Under the terms all pursuit of IRA “officers and men, or war materials or military stores” by Crown Forces was to end as were “attacks on Crown Forces and civilians” by the IRA.

When the details of the Truce were communicated to IRA Divisional Commands, IRA units and Cumann na mBan branches, many “men on the run” began to return home and activist women began to reassess their work.

By the time of the Truce, as Margaret Ward has written, the women were "experienced activists with a maturity of understanding, confident in their work and determined to ensure that the war would be won on their terms".

Hundreds of members of Cumann na mBan spent the previous years supporting the guerrilla campaign. They had also been a vital part of the running of the shadow State.
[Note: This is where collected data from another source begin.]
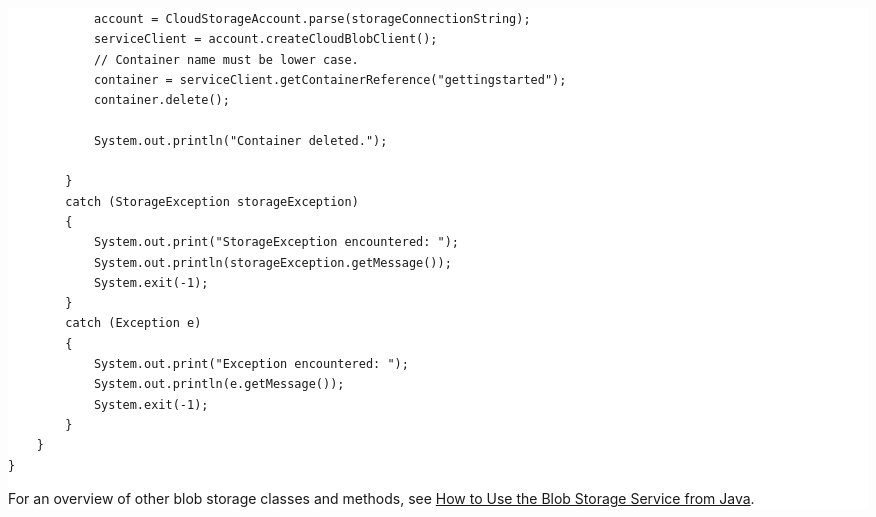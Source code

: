                 account = CloudStorageAccount.parse(storageConnectionString);
                serviceClient = account.createCloudBlobClient();
                // Container name must be lower case.
                container = serviceClient.getContainerReference("gettingstarted");
                container.delete();
                
                System.out.println("Container deleted.");

            }
            catch (StorageException storageException)
            {
                System.out.print("StorageException encountered: ");
                System.out.println(storageException.getMessage());
                System.exit(-1);
            }
            catch (Exception e)
            {
                System.out.print("Exception encountered: ");
                System.out.println(e.getMessage());
                System.exit(-1);
            }
        }
    }

For an overview of other blob storage classes and methods, see [How to
Use the Blob Storage Service from Java].

  [Prerequisites]: #bkmk_prerequisites
  [To use Azure blob storage to upload a file]: #bkmk_uploadfile
  [To delete a container]: #bkmk_deletecontainer
  [Download the Azure SDK for Java]: http://www.windowsazure.com/en-us/develop/java/
  [How to Create a Storage Account]: http://www.windowsazure.com/en-us/manage/services/storage/how-to-create-a-storage-account/
  [How to Manage Storage Accounts]: http://www.windowsazure.com/en-us/manage/services/storage/how-to-manage-a-storage-account/
  [How to Use the Blob Storage Service from Java]: http://www.windowsazure.com/en-us/develop/java/how-to-guides/blob-storage/
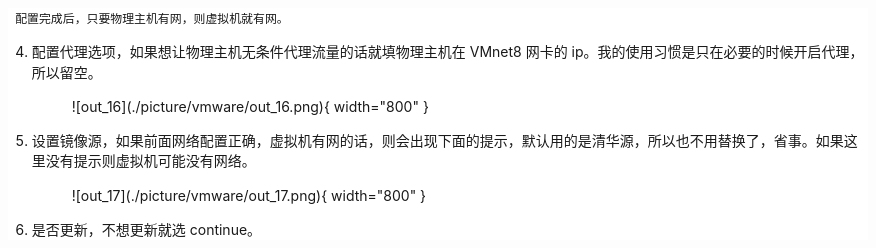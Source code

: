      配置完成后，只要物理主机有网，则虚拟机就有网。

4.   配置代理选项，如果想让物理主机无条件代理流量的话就填物理主机在 VMnet8 网卡的 ip。我的使用习惯是只在必要的时候开启代理，所以留空。

     <figure markdown>
     ![out_16](./picture/vmware/out_16.png){ width="800" }
     </figure>

5.   设置镜像源，如果前面网络配置正确，虚拟机有网的话，则会出现下面的提示，默认用的是清华源，所以也不用替换了，省事。如果这里没有提示则虚拟机可能没有网络。

     <figure markdown>
     ![out_17](./picture/vmware/out_17.png){ width="800" }
     </figure>

6.   是否更新，不想更新就选 continue。

     <figure markdown>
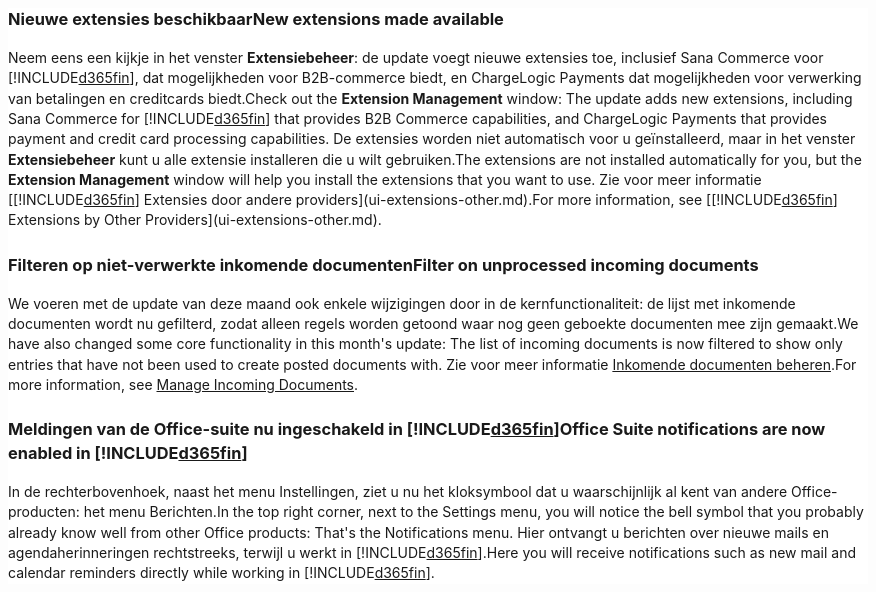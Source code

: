 ### <a name="new-extensions-made-available"></a><span data-ttu-id="5024e-203">Nieuwe extensies beschikbaar</span><span class="sxs-lookup"><span data-stu-id="5024e-203">New extensions made available</span></span>
<span data-ttu-id="5024e-204">Neem eens een kijkje in het venster **Extensiebeheer**: de update voegt nieuwe extensies toe, inclusief Sana Commerce voor [!INCLUDE[d365fin](includes/d365fin_md.md)], dat mogelijkheden voor B2B-commerce biedt, en ChargeLogic Payments dat mogelijkheden voor verwerking van betalingen en creditcards biedt.</span><span class="sxs-lookup"><span data-stu-id="5024e-204">Check out the **Extension Management** window: The update adds new extensions, including Sana Commerce for [!INCLUDE[d365fin](includes/d365fin_md.md)] that provides B2B Commerce capabilities, and ChargeLogic Payments that provides payment and credit card processing capabilities.</span></span> <span data-ttu-id="5024e-205">De extensies worden niet automatisch voor u geïnstalleerd, maar in het venster **Extensiebeheer** kunt u alle extensie installeren die u wilt gebruiken.</span><span class="sxs-lookup"><span data-stu-id="5024e-205">The extensions are not installed automatically for you, but the **Extension Management** window will help you install the extensions that you want to use.</span></span> <span data-ttu-id="5024e-206">Zie voor meer informatie [[!INCLUDE[d365fin](includes/d365fin_md.md)] Extensies door andere providers](ui-extensions-other.md).</span><span class="sxs-lookup"><span data-stu-id="5024e-206">For more information, see [[!INCLUDE[d365fin](includes/d365fin_md.md)] Extensions by Other Providers](ui-extensions-other.md).</span></span>  

### <a name="filter-on-unprocessed-incoming-documents"></a><span data-ttu-id="5024e-207">Filteren op niet-verwerkte inkomende documenten</span><span class="sxs-lookup"><span data-stu-id="5024e-207">Filter on unprocessed incoming documents</span></span>
<span data-ttu-id="5024e-208">We voeren met de update van deze maand ook enkele wijzigingen door in de kernfunctionaliteit: de lijst met inkomende documenten wordt nu gefilterd, zodat alleen regels worden getoond waar nog geen geboekte documenten mee zijn gemaakt.</span><span class="sxs-lookup"><span data-stu-id="5024e-208">We have also changed some core functionality in this month's update: The list of incoming documents is now filtered to show only entries that have not been used to create posted documents with.</span></span> <span data-ttu-id="5024e-209">Zie voor meer informatie [Inkomende documenten beheren](across-income-documents.md).</span><span class="sxs-lookup"><span data-stu-id="5024e-209">For more information, see [Manage Incoming Documents](across-income-documents.md).</span></span>  

### <a name="office-suite-notifications-are-now-enabled-in-included365finincludesd365finmdmd"></a><span data-ttu-id="5024e-210">Meldingen van de Office-suite nu ingeschakeld in [!INCLUDE[d365fin](includes/d365fin_md.md)]</span><span class="sxs-lookup"><span data-stu-id="5024e-210">Office Suite notifications are now enabled in [!INCLUDE[d365fin](includes/d365fin_md.md)]</span></span>
<span data-ttu-id="5024e-211">In de rechterbovenhoek, naast het menu Instellingen, ziet u nu het kloksymbool dat u waarschijnlijk al kent van andere Office-producten: het menu Berichten.</span><span class="sxs-lookup"><span data-stu-id="5024e-211">In the top right corner, next to the Settings menu, you will notice the bell symbol that you probably already know well from other Office products: That's the Notifications menu.</span></span> <span data-ttu-id="5024e-212">Hier ontvangt u berichten over nieuwe mails en agendaherinneringen rechtstreeks, terwijl u werkt in [!INCLUDE[d365fin](includes/d365fin_md.md)].</span><span class="sxs-lookup"><span data-stu-id="5024e-212">Here you will receive notifications such as new mail and calendar reminders directly while working in [!INCLUDE[d365fin](includes/d365fin_md.md)].</span></span>  
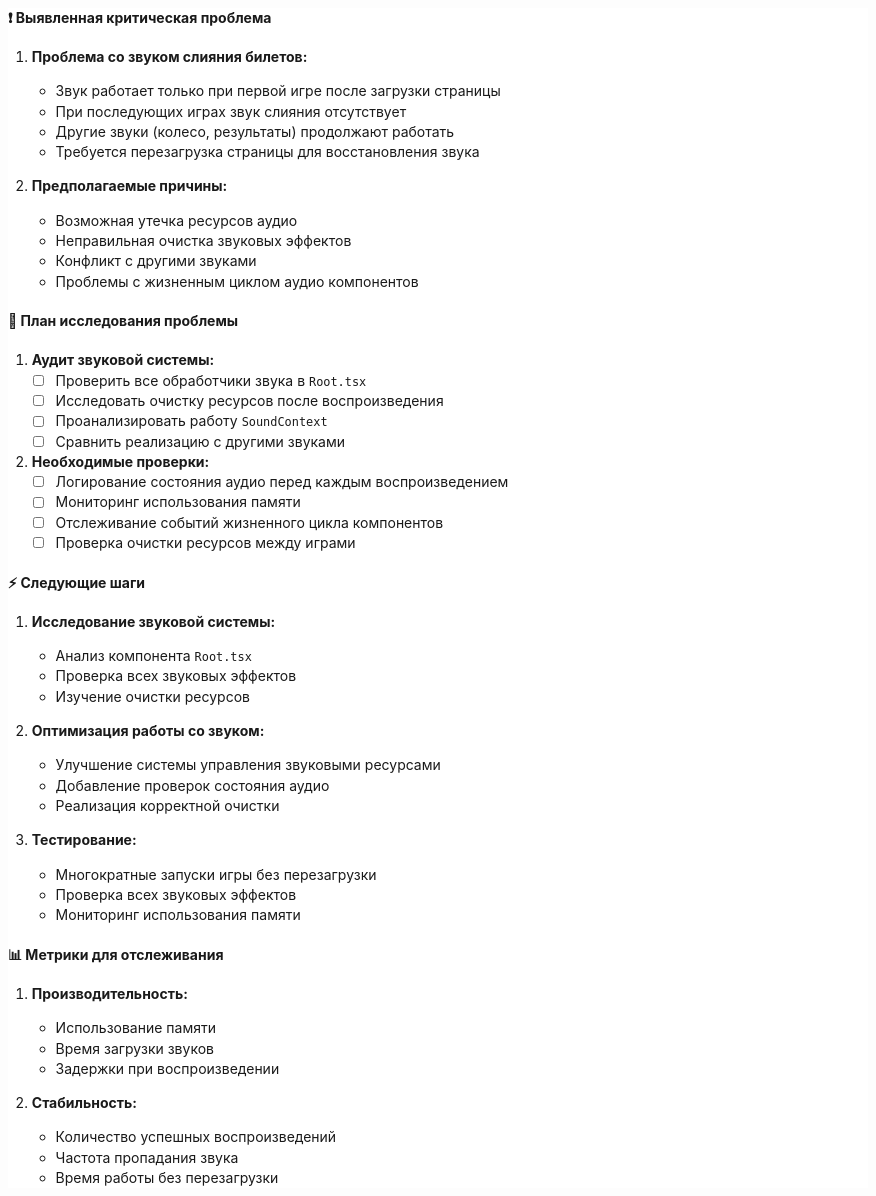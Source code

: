 #### ❗️ Выявленная критическая проблема

1. **Проблема со звуком слияния билетов:**
   - Звук работает только при первой игре после загрузки страницы
   - При последующих играх звук слияния отсутствует
   - Другие звуки (колесо, результаты) продолжают работать
   - Требуется перезагрузка страницы для восстановления звука

2. **Предполагаемые причины:**
   - Возможная утечка ресурсов аудио
   - Неправильная очистка звуковых эффектов
   - Конфликт с другими звуками
   - Проблемы с жизненным циклом аудио компонентов

#### 🔧 План исследования проблемы

1. **Аудит звуковой системы:**
   - [ ] Проверить все обработчики звука в `Root.tsx`
   - [ ] Исследовать очистку ресурсов после воспроизведения
   - [ ] Проанализировать работу `SoundContext`
   - [ ] Сравнить реализацию с другими звуками

2. **Необходимые проверки:**
   - [ ] Логирование состояния аудио перед каждым воспроизведением
   - [ ] Мониторинг использования памяти
   - [ ] Отслеживание событий жизненного цикла компонентов
   - [ ] Проверка очистки ресурсов между играми

#### ⚡️ Следующие шаги

1. **Исследование звуковой системы:**
   - Анализ компонента `Root.tsx`
   - Проверка всех звуковых эффектов
   - Изучение очистки ресурсов

2. **Оптимизация работы со звуком:**
   - Улучшение системы управления звуковыми ресурсами
   - Добавление проверок состояния аудио
   - Реализация корректной очистки

3. **Тестирование:**
   - Многократные запуски игры без перезагрузки
   - Проверка всех звуковых эффектов
   - Мониторинг использования памяти

#### 📊 Метрики для отслеживания

1. **Производительность:**
   - Использование памяти
   - Время загрузки звуков
   - Задержки при воспроизведении

2. **Стабильность:**
   - Количество успешных воспроизведений
   - Частота пропадания звука
   - Время работы без перезагрузки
They were, for example, appointed as judges in the Republican Courts. Women such as Kathleen Clarke, Maud Gonne McBride, and Hanna Sheehy Skeffington served as judges.

Many had also worked as propagandists for the Republic, helping produce and distribute the Bulletin, the official newspaper of Dáil Éireann, while senior activists such as Hanna Sheehy Skeffington and Mary MacSwiney among others, did Republican tours in America to promote the cause of the Irish Republic.

Women were also more engaged in local and national politics, fund raising and electioneering for Sinn Féin candidates, as well as running for election themselves.

In the local elections of 1920, 43 women were elected, while in the general election of 1921, six women Sinn Féin candidates were elected unopposed. These were Cumann na mBan president Countess Markievicz, Kathleen Clarke, Mary MacSwiney, Ada English, Margaret Pearse, and Kate O'Callaghan.

Like many in the IRA, members of Cumann na mBan were not convinced that the Truce represented a permanent cessation of violence, especially as it was unclear what the terms of any Treaty would be.

Preparations for resumption of violence, including participation in training camps around the country, were ongoing from July.

Cumann na mBan held their 1921 annual convention on the October 22nd/23rd.

Markievicz praised the vital work of the members during the War of Independence; “the men in the country tell me they never could have carried on without Cumann na mBan who did all sorts of work for them”.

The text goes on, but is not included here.